22 FESTIVAL FLAMENCO DE NÎMES. 19/02/2012
Texto: Isidoro Cascajo.
Foto: Félix Vázquez.
Aunque parezca mentira, Israel Galván nos sigue sorprendiendo. Desde el primer momento, incluso antes de salir al escenario, la expectación está servida: nos vemos ante el esqueleto del escenario del teatro cual loft de Nueva York en una película yanqui de los 80. La Curva, como se llama el espectáculo, está basado en una obra de Vicente Escudero (curiosamente, autor del cartel del Festival de Nîmes) de los años 20 del siglo XX.
Un escenario sin adornos, ya que el interés está en los presentes: la gitana pura Inés Bacán, y el genuino Bobote. Solo con su presencia, ya pueden dar piruetas en el escenario, que el flamenco es flamenco.
En este caso, Israel Galván ha tirado de las cuerdas, pero de las del piano de Sylvie Courvoisier, genial.
El Teatro de Nîmes a rebosar (más de 800 personas), después de una semana en París. Galván gusta en Francia. Y en España, Holanda, Bélgica, Alemania… Es el momento de la renovación del baile flamenco, e Israel tiene mucha culpa, al igual que su compañero (y vecino de la Macarena -Sevilla-) Andrés Marín. Flamenco introvertido.

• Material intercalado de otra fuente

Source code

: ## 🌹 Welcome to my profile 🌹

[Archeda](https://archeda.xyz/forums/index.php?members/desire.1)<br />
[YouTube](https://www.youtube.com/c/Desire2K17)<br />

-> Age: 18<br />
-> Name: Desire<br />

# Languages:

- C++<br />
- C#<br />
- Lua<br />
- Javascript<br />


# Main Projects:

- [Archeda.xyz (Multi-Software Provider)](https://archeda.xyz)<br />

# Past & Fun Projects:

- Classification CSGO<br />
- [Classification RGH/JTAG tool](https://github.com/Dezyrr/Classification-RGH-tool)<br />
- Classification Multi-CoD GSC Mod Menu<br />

Houria Marguerite, responsable de prensa del Teatro de Nîmes, nos comenta que el FESTIVAL FLAMENCO es el acontecimiento cultural más importante de la ciudad. “Antes había uno importante de jazz y de músicas del mundo, pero el de flamenco se ha convertido en el más importante, más largo (más de 10 días) y el congrega a más gente”.
Israel solo dice dos palabras en todo el espectáculo: “taxi” y “flamenquín”. Suficiente. Su especialidad es su cuerpo. En perfecto contraste con Galván, Bacán despierta la fuerza de la raza. Cantes sin acompañamiento, cantes de fragua, soleá, nana, sevillanas… Todo en perfecta combinación. Y Sylvie jugando con Israel. Minimalismo con pellizco.
Sobriedad y guiños de humor. Se pasa del riesgo (Israel juega con el equilibrio, subido a mesas o sillas) a la risa en milésimas de segundo. Guiños constantes, ante dos testigos: Inés y Bobote.
Algo que no podemos pasar por alto: el genial sonido del Teatro de Nîmes. Es increíble que suene mejor que el mismísimo Maestranza de Sevilla, cuando de flamenco se trata.